Assignment:
Find the string "approx" in the listing and report every line that has it.

Raw data:

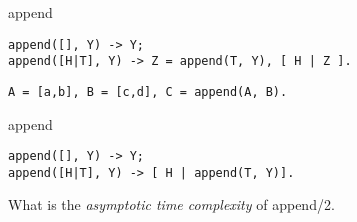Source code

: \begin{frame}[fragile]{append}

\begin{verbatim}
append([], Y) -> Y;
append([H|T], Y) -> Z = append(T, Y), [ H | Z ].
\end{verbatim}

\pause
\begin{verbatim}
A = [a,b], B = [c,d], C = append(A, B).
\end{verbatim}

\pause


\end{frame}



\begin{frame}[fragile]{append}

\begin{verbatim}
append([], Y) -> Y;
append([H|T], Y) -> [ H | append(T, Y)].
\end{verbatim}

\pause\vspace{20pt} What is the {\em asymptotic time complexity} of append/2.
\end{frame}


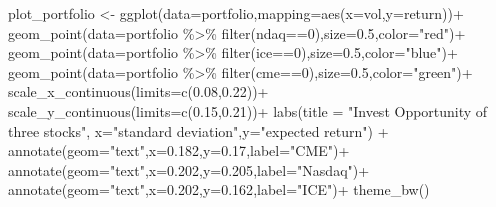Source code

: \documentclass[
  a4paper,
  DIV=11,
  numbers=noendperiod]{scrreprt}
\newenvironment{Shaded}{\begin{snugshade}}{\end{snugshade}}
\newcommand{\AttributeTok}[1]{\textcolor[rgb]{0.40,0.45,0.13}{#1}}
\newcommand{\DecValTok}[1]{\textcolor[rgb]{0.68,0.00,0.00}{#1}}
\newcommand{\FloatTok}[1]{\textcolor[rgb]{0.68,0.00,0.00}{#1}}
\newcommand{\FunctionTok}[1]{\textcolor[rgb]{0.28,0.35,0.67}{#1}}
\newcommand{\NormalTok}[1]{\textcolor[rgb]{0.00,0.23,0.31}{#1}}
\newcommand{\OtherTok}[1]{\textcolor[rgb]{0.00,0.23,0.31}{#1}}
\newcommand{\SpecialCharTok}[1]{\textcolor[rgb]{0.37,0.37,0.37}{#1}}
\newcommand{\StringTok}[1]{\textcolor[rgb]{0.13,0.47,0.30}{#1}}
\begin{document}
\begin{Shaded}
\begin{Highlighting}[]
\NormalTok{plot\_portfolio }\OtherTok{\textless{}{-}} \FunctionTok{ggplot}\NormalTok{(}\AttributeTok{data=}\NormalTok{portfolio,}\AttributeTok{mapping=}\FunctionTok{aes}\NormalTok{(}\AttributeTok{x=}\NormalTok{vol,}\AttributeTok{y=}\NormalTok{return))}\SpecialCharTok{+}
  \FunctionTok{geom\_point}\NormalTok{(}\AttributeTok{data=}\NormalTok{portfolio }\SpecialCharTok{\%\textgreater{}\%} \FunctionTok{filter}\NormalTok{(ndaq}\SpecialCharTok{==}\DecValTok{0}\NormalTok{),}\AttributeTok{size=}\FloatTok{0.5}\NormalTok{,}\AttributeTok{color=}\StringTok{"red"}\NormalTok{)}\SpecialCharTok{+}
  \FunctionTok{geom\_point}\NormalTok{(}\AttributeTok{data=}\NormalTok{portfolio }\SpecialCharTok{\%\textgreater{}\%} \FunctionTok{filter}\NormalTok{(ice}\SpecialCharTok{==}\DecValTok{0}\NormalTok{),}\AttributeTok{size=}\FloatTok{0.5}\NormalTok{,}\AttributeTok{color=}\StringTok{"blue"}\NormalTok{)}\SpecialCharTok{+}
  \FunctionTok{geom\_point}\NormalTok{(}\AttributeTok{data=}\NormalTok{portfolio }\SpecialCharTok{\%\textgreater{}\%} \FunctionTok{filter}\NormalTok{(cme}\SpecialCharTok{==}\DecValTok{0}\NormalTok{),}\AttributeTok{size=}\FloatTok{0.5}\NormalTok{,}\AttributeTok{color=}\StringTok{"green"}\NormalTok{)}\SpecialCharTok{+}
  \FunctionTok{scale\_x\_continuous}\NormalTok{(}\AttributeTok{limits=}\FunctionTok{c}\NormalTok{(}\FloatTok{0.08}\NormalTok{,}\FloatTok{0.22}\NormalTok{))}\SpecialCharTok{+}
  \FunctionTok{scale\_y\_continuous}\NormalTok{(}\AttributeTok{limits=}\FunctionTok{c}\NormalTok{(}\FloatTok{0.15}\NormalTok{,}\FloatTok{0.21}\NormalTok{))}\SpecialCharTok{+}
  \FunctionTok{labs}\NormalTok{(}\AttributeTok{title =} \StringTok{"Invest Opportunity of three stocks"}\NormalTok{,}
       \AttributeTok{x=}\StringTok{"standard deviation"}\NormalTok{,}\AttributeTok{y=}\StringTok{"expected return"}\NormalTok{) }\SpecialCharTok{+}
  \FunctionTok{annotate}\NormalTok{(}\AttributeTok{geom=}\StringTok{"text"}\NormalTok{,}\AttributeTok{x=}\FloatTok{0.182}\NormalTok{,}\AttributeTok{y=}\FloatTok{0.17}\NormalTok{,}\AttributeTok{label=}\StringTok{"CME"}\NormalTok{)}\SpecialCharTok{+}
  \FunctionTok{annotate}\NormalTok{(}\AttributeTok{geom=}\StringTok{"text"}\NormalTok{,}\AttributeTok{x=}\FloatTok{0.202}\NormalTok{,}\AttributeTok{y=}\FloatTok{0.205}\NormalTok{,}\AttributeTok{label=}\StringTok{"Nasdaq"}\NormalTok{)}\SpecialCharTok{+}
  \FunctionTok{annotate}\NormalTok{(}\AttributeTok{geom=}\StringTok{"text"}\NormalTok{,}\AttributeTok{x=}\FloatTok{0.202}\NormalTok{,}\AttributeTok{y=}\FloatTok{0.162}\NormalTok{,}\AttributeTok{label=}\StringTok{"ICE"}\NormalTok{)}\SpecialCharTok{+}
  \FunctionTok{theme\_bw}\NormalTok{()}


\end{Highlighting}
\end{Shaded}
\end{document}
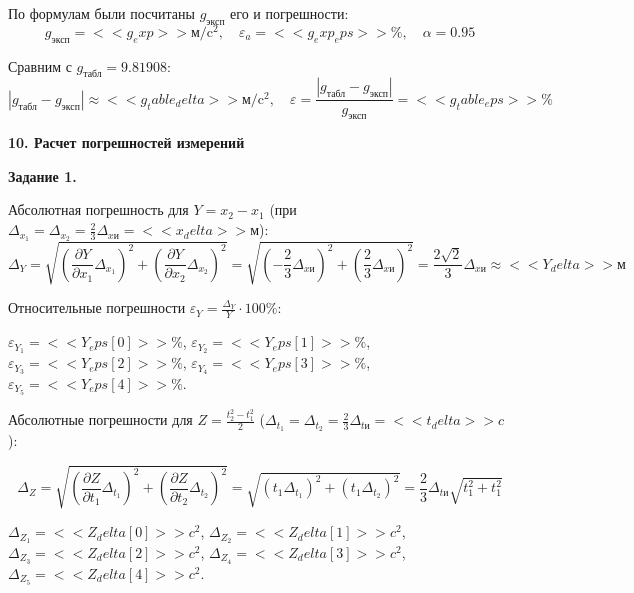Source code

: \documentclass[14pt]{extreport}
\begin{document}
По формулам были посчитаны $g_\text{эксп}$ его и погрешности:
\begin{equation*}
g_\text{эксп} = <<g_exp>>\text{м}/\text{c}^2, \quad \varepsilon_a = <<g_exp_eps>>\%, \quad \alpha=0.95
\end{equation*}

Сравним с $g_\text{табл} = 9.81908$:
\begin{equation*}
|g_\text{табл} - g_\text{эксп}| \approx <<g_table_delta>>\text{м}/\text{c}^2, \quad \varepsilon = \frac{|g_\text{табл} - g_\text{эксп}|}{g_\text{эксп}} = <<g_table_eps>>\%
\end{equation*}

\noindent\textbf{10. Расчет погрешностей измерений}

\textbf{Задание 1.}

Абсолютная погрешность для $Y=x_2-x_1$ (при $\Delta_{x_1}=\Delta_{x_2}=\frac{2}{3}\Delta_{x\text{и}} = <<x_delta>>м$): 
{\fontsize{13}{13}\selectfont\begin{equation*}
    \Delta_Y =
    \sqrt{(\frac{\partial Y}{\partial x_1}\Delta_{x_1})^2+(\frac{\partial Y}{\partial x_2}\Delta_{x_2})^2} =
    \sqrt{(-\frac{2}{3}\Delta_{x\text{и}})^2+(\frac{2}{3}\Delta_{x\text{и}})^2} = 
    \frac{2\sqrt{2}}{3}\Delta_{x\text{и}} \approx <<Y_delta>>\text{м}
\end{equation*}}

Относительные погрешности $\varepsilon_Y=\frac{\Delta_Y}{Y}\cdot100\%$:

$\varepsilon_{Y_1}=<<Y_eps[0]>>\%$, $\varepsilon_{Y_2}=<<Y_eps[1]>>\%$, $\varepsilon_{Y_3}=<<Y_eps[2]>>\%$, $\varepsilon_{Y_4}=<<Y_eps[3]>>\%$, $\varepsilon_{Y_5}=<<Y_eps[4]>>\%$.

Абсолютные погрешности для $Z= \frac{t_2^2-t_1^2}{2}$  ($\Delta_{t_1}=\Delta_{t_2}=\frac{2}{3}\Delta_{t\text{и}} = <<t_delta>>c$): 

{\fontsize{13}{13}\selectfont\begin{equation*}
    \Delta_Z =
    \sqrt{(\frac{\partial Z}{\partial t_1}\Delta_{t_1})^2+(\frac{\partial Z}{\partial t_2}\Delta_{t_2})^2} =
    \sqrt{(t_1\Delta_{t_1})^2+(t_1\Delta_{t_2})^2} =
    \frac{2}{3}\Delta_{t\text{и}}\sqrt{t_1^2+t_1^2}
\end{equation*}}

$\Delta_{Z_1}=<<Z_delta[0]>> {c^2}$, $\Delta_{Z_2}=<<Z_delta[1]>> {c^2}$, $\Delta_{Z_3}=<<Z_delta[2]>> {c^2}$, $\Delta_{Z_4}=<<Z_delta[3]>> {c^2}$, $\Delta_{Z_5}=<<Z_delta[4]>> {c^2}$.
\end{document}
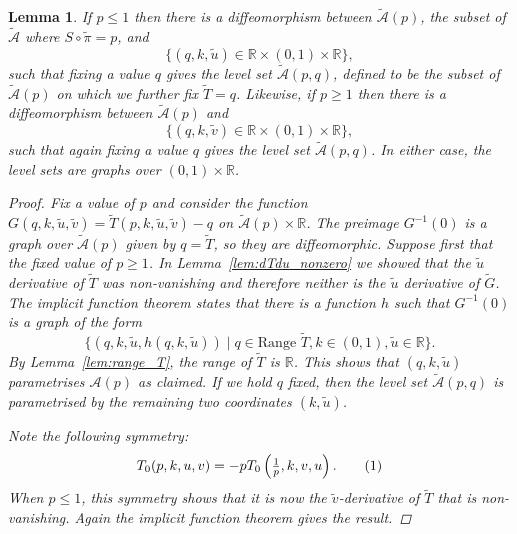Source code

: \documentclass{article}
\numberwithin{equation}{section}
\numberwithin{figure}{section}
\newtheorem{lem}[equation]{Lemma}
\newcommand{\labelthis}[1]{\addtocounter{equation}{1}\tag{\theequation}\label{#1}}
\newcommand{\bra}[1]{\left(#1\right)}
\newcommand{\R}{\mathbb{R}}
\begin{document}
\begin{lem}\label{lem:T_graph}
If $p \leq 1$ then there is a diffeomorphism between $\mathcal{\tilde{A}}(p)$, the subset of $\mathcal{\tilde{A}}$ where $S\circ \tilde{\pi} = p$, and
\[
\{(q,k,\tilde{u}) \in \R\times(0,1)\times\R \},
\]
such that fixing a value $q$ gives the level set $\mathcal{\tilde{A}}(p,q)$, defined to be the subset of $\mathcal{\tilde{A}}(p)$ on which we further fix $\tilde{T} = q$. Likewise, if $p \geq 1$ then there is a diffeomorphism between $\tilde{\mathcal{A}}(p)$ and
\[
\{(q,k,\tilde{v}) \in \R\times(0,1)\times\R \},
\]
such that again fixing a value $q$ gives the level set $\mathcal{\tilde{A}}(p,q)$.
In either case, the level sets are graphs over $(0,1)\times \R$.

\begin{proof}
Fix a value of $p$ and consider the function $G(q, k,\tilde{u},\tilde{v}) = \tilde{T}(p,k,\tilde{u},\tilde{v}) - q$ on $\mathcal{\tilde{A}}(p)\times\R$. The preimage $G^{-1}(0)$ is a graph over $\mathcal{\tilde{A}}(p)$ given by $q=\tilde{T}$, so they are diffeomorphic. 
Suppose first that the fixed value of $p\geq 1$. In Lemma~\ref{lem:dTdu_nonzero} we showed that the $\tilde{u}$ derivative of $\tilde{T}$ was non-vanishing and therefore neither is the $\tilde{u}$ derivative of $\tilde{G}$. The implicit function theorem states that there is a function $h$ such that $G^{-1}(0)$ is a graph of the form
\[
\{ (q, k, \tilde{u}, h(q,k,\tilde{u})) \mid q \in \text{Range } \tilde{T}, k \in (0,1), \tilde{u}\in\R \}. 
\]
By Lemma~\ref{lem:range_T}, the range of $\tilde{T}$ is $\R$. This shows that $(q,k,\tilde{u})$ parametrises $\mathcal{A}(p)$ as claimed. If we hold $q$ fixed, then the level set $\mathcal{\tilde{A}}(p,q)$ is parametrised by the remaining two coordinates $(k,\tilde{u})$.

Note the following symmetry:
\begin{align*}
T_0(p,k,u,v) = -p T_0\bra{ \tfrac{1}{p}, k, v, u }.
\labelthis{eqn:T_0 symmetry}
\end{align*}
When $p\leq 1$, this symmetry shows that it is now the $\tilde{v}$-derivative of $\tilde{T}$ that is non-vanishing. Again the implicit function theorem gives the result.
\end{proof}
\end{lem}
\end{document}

Response to the exercise:
|g_\text{табл} - g_\text{эксп}| \approx <<g_table_delta>>\text{м}/\text{c}^2, \quad \varepsilon = \frac{|g_\text{табл} - g_\text{эксп}|}{g_\text{эксп}} = <<g_table_eps>>\%
    \frac{2\sqrt{2}}{3}\Delta_{x\text{и}} \approx <<Y_delta>>\text{м}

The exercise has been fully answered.